= Patient and mortuary neglect =

Neglect is defined as "giving little attention to, or to leave undone or unattended to, especially through carelessness". Mortuary neglect can comprise many things, such as bodies being stolen from the morgue, or bodies being mixed up and the wrong one buried. When a mortuary fails to preserve a body correctly, it could also be considered neglect because of the consequences.

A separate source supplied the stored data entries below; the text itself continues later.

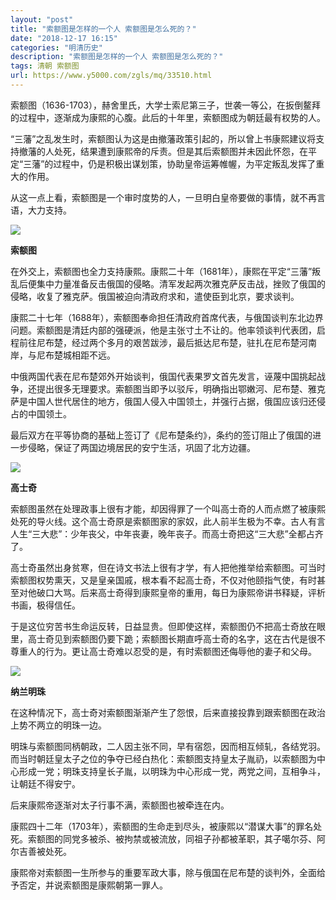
 ```yaml
---
layout: "post"
title: "索额图是怎样的一个人 索额图是怎么死的？"
date: "2018-12-17 16:15"
categories: "明清历史"
description: "索额图是怎样的一个人 索额图是怎么死的？"
tags: 清朝 索额图
url: https://www.y5000.com/zgls/mq/33510.html
---
```






索额图（1636-1703），赫舍里氏，大学士索尼第三子，世袭一等公，在扳倒鳌拜的过程中，逐渐成为康熙的心腹。此后的十年里，索额图成为朝廷最有权势的人。

“三藩”之乱发生时，索额图认为这是由撤藩政策引起的，所以曾上书康熙建议将支持撤藩的人处死，结果遭到康熙帝的斥责。但是其后索额图并未因此怀怨，在平定“三藩”的过程中，仍是积极出谋划策，协助皇帝运筹帷幄，为平定叛乱发挥了重大的作用。

从这一点上看，索额图是一个审时度势的人，一旦明白皇帝要做的事情，就不再言语，大力支持。

![](https://img.y5000.com/uploads/allimg/180921/14-1P921154630951.jpg)

**索额图**

在外交上，索额图也全力支持康熙。康熙二十年（1681年），康熙在平定“三藩”叛乱后便集中力量准备反击俄国的侵略。清军发起两次雅克萨反击战，挫败了俄国的侵略，收复了雅克萨。俄国被迫向清政府求和，遣使臣到北京，要求谈判。

康熙二十七年（1688年），索额图奉命担任清政府首席代表，与俄国谈判东北边界问题。索额图是清廷内部的强硬派，他是主张寸土不让的。他率领谈判代表团，启程前往尼布楚，经过两个多月的艰苦跋涉，最后抵达尼布楚，驻扎在尼布楚河南岸，与尼布楚城相距不远。

中俄两国代表在尼布楚郊外开始谈判，俄国代表果罗文首先发言，诬蔑中国挑起战争，还提出很多无理要求。索额图当即予以驳斥，明确指出鄂嫩河、尼布楚、雅克萨是中国人世代居住的地方，俄国人侵入中国领土，并强行占据，俄国应该归还侵占的中国领土。

最后双方在平等协商的基础上签订了《尼布楚条约》，条约的签订阻止了俄国的进一步侵略，保证了两国边境居民的安宁生活，巩固了北方边疆。

![](https://img.y5000.com/uploads/allimg/180921/14-1P92115464R19.jpg)

**高士奇**

索额图虽然在处理政事上很有才能，却因得罪了一个叫高士奇的人而点燃了被康熙处死的导火线。这个高士奇原是索额图家的家奴，此人前半生极为不幸。古人有言人生“三大悲”：少年丧父，中年丧妻，晚年丧子。而高士奇把这“三大悲”全都占齐了。

高士奇虽然出身贫寒，但在诗文书法上很有才学，有人把他推举给索额图。可当时索额图权势熏天，又是皇亲国戚，根本看不起高士奇，不仅对他颐指气使，有时甚至对他破口大骂。后来高士奇得到康熙皇帝的重用，每日为康熙帝讲书释疑，评析书画，极得信任。

于是这位穷苦书生命运反转，日益显贵。但即使这样，索额图仍不把高士奇放在眼里，高士奇见到索额图仍要下跪；索额图长期直呼高士奇的名字，这在古代是很不尊重人的行为。更让高士奇难以忍受的是，有时索额图还侮辱他的妻子和父母。

![](https://img.y5000.com/uploads/allimg/180921/14-1P921154G3T9.jpg)

**纳兰明珠**

在这种情况下，高士奇对索额图渐渐产生了怨恨，后来直接投靠到跟索额图在政治上势不两立的明珠一边。

明珠与索额图同柄朝政，二人因主张不同，早有宿怨，因而相互倾轧，各结党羽。而当时朝廷皇太子之位的争夺已经白热化：索额图支持皇太子胤礽，以索额图为中心形成一党；明珠支持皇长子胤，以明珠为中心形成一党，两党之间，互相争斗，让朝廷不得安宁。

后来康熙帝逐渐对太子行事不满，索额图也被牵连在内。

康熙四十二年（1703年），索额图的生命走到尽头，被康熙以“潜谋大事”的罪名处死。索额图的同党多被杀、被拘禁或被流放，同祖子孙都被革职，其子噶尔芬、阿尔吉善被处死。

康熙帝对索额图一生所参与的重要军政大事，除与俄国在尼布楚的谈判外，全面给予否定，并说索额图是康熙朝第一罪人。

Patient neglect is similar to mortuary neglect with one major difference: that patient neglect has to do with people who are still living and that neglect could ultimately lead to their death. Patient neglect concerns people in hospitals, in nursing homes, or being cared for in home. Usually in nursing homes or home-assisted living, neglect would consist of patients being left lying in their own urine and/or feces, which could, in turn, possibly attract flesh flies and lead to maggot infestation. It also encompasses patients getting rashes, lice, and other sores from being improperly cared for.

== Types of mortuary neglect and the law ==
The general sign of mortuary neglect (in terms of forensic entomology) is an infestation of maggots or some other insect (such as cockroaches) of a corpse. This should not be confused with insects found on a body before they are transferred to the morgue. The following examples are forms of mortuary neglect that pertain to the ethical treatment of a corpse.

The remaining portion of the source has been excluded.